I have just begun to make myself save left overs in the freezer for future use.  I have a bad habit of forgetting them and then not wanting to use them.

So any ideas will be appreciated. 
*


----------



## applecruncher (Apr 11, 2015)

Lenore, I cook for one most days (although guests love it when I cook for them).

When I make something like lasagna, chili, even a cake, I divide it into portions and freeze for later.  I even do this for bacon – open a package, cook all of it, then put in a zip loc bag and take out whatever I want at breakfast.  Same with pancakes – I make a bunch, freeze, them, then heat up later.

I used to eat a lot of Lean Cuisine and Budget Gourmet, but I almost never do anymore – my own cooking is tastier and cheaper.  I plan meals so I can have variety - had chicken tonight, fish tomorrow, and beef on Monday.  I eat out or get take-out maybe once a week.

I do have a problem with fresh produce and milk not keeping long, so I have to buy small quantities or it will go bad.  Frozen vegetables work well, but I like fresh fruit which means more trips to the grocery store.  Love the farmers markets in warm weather.

I routinely boil 4 eggs, put in frig, then take one to have with breakfast or a snack.

I make banana nut bread and chocolate chip cookies and keep in a sealed container.  If I have company they always want some with tea/coffee.


----------



## Kadee (Apr 11, 2015)

Gee pity we are so far apart or I would invite my self to your place for tea as we call the evening meal :cheers1:


----------



## applecruncher (Apr 11, 2015)

Well, I'm getting low an cookies but I have plenty of ice cream.


----------



## Kadee (Apr 11, 2015)

applecruncher said:


> Well, I'm getting low an cookies but I have plenty of ice cream.

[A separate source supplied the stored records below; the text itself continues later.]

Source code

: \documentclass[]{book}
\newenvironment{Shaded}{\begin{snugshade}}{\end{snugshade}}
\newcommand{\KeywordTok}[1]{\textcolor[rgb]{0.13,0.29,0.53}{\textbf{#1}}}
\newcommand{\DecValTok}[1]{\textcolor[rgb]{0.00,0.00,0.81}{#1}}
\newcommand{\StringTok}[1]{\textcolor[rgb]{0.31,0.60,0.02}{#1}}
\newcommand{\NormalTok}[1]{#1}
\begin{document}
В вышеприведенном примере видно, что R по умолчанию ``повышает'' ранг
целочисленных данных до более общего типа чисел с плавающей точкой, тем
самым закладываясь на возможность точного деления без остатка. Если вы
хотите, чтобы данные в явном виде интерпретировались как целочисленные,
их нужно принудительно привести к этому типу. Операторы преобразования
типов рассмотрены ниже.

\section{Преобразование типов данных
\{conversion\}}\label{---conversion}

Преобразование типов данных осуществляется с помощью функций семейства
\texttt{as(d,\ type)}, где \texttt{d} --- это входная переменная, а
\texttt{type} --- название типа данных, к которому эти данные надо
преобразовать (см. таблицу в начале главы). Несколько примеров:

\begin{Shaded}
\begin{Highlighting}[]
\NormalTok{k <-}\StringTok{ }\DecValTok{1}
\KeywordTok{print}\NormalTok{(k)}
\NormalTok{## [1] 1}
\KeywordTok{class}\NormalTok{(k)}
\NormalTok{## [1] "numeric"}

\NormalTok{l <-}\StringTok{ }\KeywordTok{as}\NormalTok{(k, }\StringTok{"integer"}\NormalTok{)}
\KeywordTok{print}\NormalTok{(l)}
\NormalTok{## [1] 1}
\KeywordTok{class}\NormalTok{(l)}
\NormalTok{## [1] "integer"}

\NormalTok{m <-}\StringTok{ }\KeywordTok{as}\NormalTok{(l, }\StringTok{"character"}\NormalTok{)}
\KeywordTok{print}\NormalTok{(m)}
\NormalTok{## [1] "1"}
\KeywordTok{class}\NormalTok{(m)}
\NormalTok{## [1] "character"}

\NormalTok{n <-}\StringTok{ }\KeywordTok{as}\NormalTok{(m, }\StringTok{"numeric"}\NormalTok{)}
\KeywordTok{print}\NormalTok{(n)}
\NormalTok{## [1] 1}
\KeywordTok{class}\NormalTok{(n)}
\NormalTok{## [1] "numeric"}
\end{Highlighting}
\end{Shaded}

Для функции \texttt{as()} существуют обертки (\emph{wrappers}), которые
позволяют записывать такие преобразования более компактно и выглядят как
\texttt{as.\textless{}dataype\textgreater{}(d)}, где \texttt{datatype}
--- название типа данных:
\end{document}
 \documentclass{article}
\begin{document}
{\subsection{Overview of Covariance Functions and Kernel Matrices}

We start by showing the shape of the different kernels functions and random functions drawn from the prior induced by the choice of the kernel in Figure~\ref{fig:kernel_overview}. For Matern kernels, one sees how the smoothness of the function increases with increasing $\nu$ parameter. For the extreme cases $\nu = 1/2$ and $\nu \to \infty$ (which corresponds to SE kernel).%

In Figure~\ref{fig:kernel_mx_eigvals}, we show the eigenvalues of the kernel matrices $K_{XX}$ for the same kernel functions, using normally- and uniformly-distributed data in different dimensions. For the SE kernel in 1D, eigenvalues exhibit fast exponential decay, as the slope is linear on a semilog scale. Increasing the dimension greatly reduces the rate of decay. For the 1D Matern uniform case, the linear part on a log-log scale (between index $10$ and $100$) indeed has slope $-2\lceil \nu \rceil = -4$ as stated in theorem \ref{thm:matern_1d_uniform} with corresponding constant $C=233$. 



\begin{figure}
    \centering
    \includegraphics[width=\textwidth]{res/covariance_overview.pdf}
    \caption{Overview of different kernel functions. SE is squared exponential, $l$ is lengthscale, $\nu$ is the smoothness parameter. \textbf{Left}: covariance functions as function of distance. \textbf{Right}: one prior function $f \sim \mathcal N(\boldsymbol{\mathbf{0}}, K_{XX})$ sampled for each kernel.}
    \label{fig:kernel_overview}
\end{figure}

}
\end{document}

Well I'm not sure how  hours  flying you are away from Australia. :wave::wave:But put the kettle on anyway


----------



## ~Lenore (Apr 11, 2015)

applecruncher said:


> Well, I'm getting low an cookies but I have plenty of ice cream.


*
Thank you for the ideas you posted.  Some I had not thought of.  I do the boiled eggs like you do, in fact four at a time for snacks and protein.  I have not thought of cooking bacon and freezing it.  

I have started buying milk in a gallon but I keep a half gallon fresh and freeze the rest in pint size containers to defrost when I need it.  I also froze some milk ice cubes to put in my ice coffee. 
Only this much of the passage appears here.